Derin bir soluk çekti, rüzgar kendi yüzüne vuruyor, adamın kokusunu getiriyordu ona.

"Ben de yapmıyorum Kurt, ne zannediyorsun bilmiyorum ama ben kimsenin peşinden koşmuyorum. " bir adım atmak istedi Yavuz, belki bir öpücük, kendisi de bilmiyordu. Tam yeltenecekken Kurt'un mutluluktan uzak gülümsemesini gördü, iç çekmişti adam.

"Sen Firuze'den etkilenip o gece benim yatağıma geldin Yavuz, azıcık erdemli olsaydın böyle bir şey asla yapmazdın. Şimdi siktir git Firuze'nin yanına, uzak dur benden." Daha fazla dinlemek istemiyordu genç adamı, duyguları dilinden dökülüyordu hemen.

"Lan o öyle bir şey değildi Kurt, açıklayayım." Kurt durdurdu Yavuz'u, bıkkın ifadesi yüzünden okunuyordu. "Açıklama, zaten biz diye bir ihtimal yok değil mi?

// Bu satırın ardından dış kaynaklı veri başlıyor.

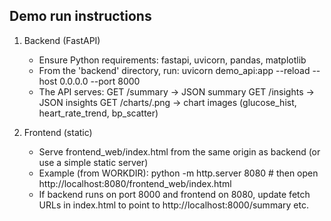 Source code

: 
Demo run instructions
---------------------
1) Backend (FastAPI)
   - Ensure Python requirements: fastapi, uvicorn, pandas, matplotlib
   - From the 'backend' directory, run:
       uvicorn demo_api:app --reload --host 0.0.0.0 --port 8000
   - The API serves:
       GET /summary  -> JSON summary
       GET /insights -> JSON insights
       GET /charts/<name>.png  -> chart images (glucose_hist, heart_rate_trend, bp_scatter)

2) Frontend (static)
   - Serve frontend_web/index.html from the same origin as backend (or use a simple static server)
   - Example (from WORKDIR):
       python -m http.server 8080  # then open http://localhost:8080/frontend_web/index.html
   - If backend runs on port 8000 and frontend on 8080, update fetch URLs in index.html to point to http://localhost:8000/summary etc.
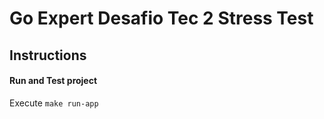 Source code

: # Go Expert Desafio Tec 2 Stress Test

## Instructions

#### Run and Test project

Execute `make run-app` 
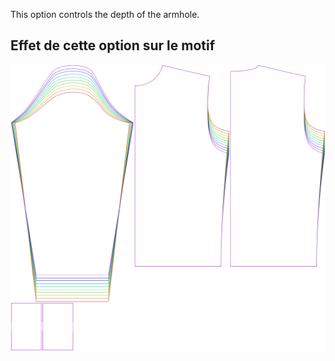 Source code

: 
This option controls the depth of the armhole.


## Effet de cette option sur le motif
![This image shows the effect of this option by superimposing several variants that have a different value for this option](sven_armholedepthfactor_sample.svg "Effect of this option on the pattern")
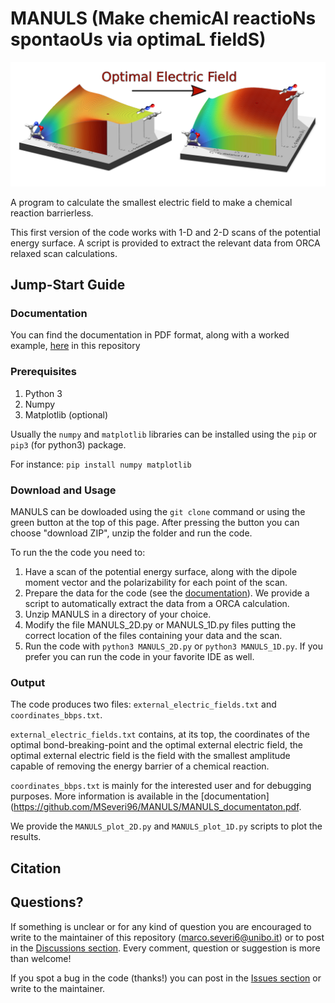 # MANULS (Make chemicAl reactioNs spontaoUs via optimaL fieldS)


<div align="center">
<img src="./MANULS_logo_small.png" alt="MANULS_logo" width="1500">
</div>


A program to calculate the smallest electric field to make a chemical reaction barrierless.

This first version of the code works with 1-D and  2-D scans of the potential energy surface. A script is provided to extract the relevant data from ORCA relaxed scan calculations.

## Jump-Start Guide 

### Documentation

You can find the documentation in PDF format, along with a worked example, [here](https://github.com/MSeveri96/MANULS/MANULS_documentaton.pdf) in this repository 

### Prerequisites

1. Python 3
2. Numpy
3. Matplotlib (optional)

Usually the `numpy` and `matplotlib` libraries can be installed using the `pip` or `pip3` (for python3) package. 

For instance: `pip install numpy matplotlib`

### Download and Usage

MANULS can be dowloaded using the `git clone` command or using the green button at the top of this page. After pressing the button you can choose "download ZIP", unzip the folder and run the code.

To run the the code you need to:
1. Have a scan of the potential energy surface, along with the dipole moment vector and the polarizability for each point of the scan.
2. Prepare the data for the code (see the [documentation](https://github.com/MSeveri96/MANULS/MANULS_documentaton.pdf)). We provide a script to automatically extract the data from a ORCA calculation.
3. Unzip MANULS in a directory of your choice.
4. Modify the file MANULS_2D.py or MANULS_1D.py files putting the correct location of the files containing your data and the scan.
5. Run the code with `python3 MANULS_2D.py` or `python3 MANULS_1D.py`. If you prefer you can run the code in your favorite IDE as well.

### Output
 
 The code produces two files: `external_electric_fields.txt` and `coordinates_bbps.txt`.
 
`external_electric_fields.txt` contains, at its top, the coordinates of the optimal bond-breaking-point and the optimal external electric field, the optimal external electric field is the field with the smallest amplitude capable of removing the energy barrier of a chemical reaction.
 
`coordinates_bbps.txt` is mainly for the interested user and for debugging purposes. More information is available in the [documentation](https://github.com/MSeveri96/MANULS/MANULS_documentaton.pdf.

We provide the `MANULS_plot_2D.py` and `MANULS_plot_1D.py` scripts to plot the results.
 
 

## Citation

## Questions?

If something is unclear or for any kind of question you are encouraged to write to the maintainer of this repository (marco.severi6@unibo.it) or to post in the [Discussions section](https://github.com/MSeveri96/PALLAS/discussions). Every comment, question or suggestion is more than welcome!

If you spot a bug in the code (thanks!) you can post in the [Issues section](https://github.com/MSeveri96/PALLAS/issues) or write to the maintainer.
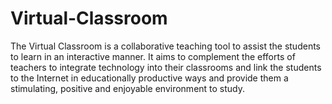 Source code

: # Virtual-Classroom
The Virtual Classroom is a collaborative teaching tool to assist the students to learn in an interactive manner.  It aims to complement the efforts of teachers to integrate technology into their classrooms and link the students to the Internet in educationally productive ways and provide them a stimulating, positive and enjoyable environment to study.
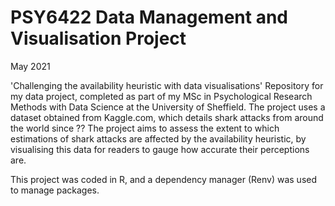 # PSY6422 Data Management and Visualisation Project
May 2021
  
'Challenging the availability heuristic with data visualisations'
Repository for my data project, completed as part of my MSc in Psychological Research Methods with Data Science at the University of Sheffield.
The project uses a dataset obtained from Kaggle.com, which details shark attacks from around the world since ??
The project aims to assess the extent to which estimations of shark attacks are affected by the availability heuristic, by visualising this data for readers to gauge how accurate their perceptions are.

This project was coded in R, and a dependency manager (Renv) was used to manage packages.
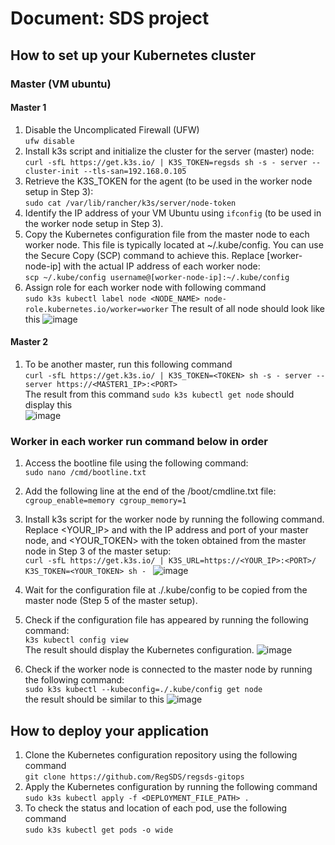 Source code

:# Document: SDS project
## How to set up your Kubernetes cluster
### Master (VM ubuntu)
#### Master 1
1. Disable the Uncomplicated Firewall (UFW)  
	``ufw disable``
2. Install k3s script and initialize the cluster for the server (master) node:  
  ``curl -sfL https://get.k3s.io/ | K3S_TOKEN=regsds sh -s - server --cluster-init --tls-san=192.168.0.105 ``
3. Retrieve the K3S_TOKEN for the agent (to be used in the worker node setup in Step 3):  
``sudo cat /var/lib/rancher/k3s/server/node-token``
4. Identify the IP address of your VM Ubuntu using ``ifconfig`` (to be used in the worker node setup in Step 3).
5. Copy the Kubernetes configuration file from the master node to each worker node. This file is typically located at ~/.kube/config. You can use the Secure Copy (SCP) command to achieve this. Replace [worker-node-ip] with the actual IP address of each worker node:  
``scp ~/.kube/config username@[worker-node-ip]:~/.kube/config``
6. Assign role for each worker node with following command  
``sudo k3s kubectl label node <NODE_NAME> node-role.kubernetes.io/worker=worker``
The result of all node should look like this
![image](https://github.com/RegSDS/regsds-gitops/assets/77723734/27e554ee-b2bc-469b-8ced-70a2397ae02b)

#### Master 2 
1. To be another master, run this following command  
``curl -sfL https://get.k3s.io/ | K3S_TOKEN=<TOKEN> sh -s - server --server https://<MASTER1_IP>:<PORT>``  
The result from this command ``sudo k3s kubectl get node``  should display this  
![image](https://github.com/RegSDS/regsds-gitops/assets/77723734/6e01ee98-261f-43c3-856e-41408f8a7ffb)


### Worker in each worker run command below in order
1. Access the bootline file using the following command:  
``sudo nano /cmd/bootline.txt``
2. Add the following line at the end of the /boot/cmdline.txt file:  
``cgroup_enable=memory cgroup_memory=1``   
3. Install k3s script for the worker node by running the following command. Replace <YOUR_IP> and <PORT> with the IP address and port of your master node, and <YOUR_TOKEN> with the token obtained from the master node in Step 3 of the master setup:  
``curl -sfL https://get.k3s.io/ | K3S_URL=https://<YOUR_IP>:<PORT>/ K3S_TOKEN=<YOUR_TOKEN> sh - ``
![image](https://github.com/RegSDS/regsds-gitops/assets/88878365/93d7e617-255a-4c69-9692-97f11c5c356a)

4. Wait for the configuration file at ./.kube/config to be copied from the master node (Step 5 of the master setup).  
5. Check if the configuration file has appeared by running the following command:  
``k3s kubectl config view``  
The result should display the Kubernetes configuration.
![image](https://github.com/RegSDS/regsds-gitops/assets/88878365/9b110ae6-964e-45c8-b698-5770db0e70fb)

6. Check if the worker node is connected to the master node by running the following command:  
``sudo k3s kubectl --kubeconfig=./.kube/config get node``  
the result should be similar to this
![image](https://github.com/RegSDS/regsds-gitops/assets/77723734/38a9736c-dcb9-4d94-b97a-42df7c31635f)


## How to deploy your application
1. Clone the Kubernetes configuration repository using the following command  
`git clone https://github.com/RegSDS/regsds-gitops`
2. Apply the Kubernetes configuration by running the following command  
`sudo k3s kubectl apply -f <DEPLOYMENT_FILE_PATH> .`
3. To check the status and location of each pod, use the following command  
`sudo k3s kubectl get pods -o wide`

Ben Aysun'un yanına gideceğim sen de Firuze'nin, bu gerçeği kabul et dön."

Yavuz'un konuşmasına müsade etmeden arabasına bindi ve saniyeler içinde uzaklaştı evden. Direksiyonu sıkıca tutuyor ağlamamak adına dişlerini sıkıyordu. Dilini tutamamış bir kaç lafı kaçırmıştı ağzından, yeni yetmenin tekine böyle hisler beslediği yetmiyormuş gibi bir de ağlamaklı oluyordu sürekli.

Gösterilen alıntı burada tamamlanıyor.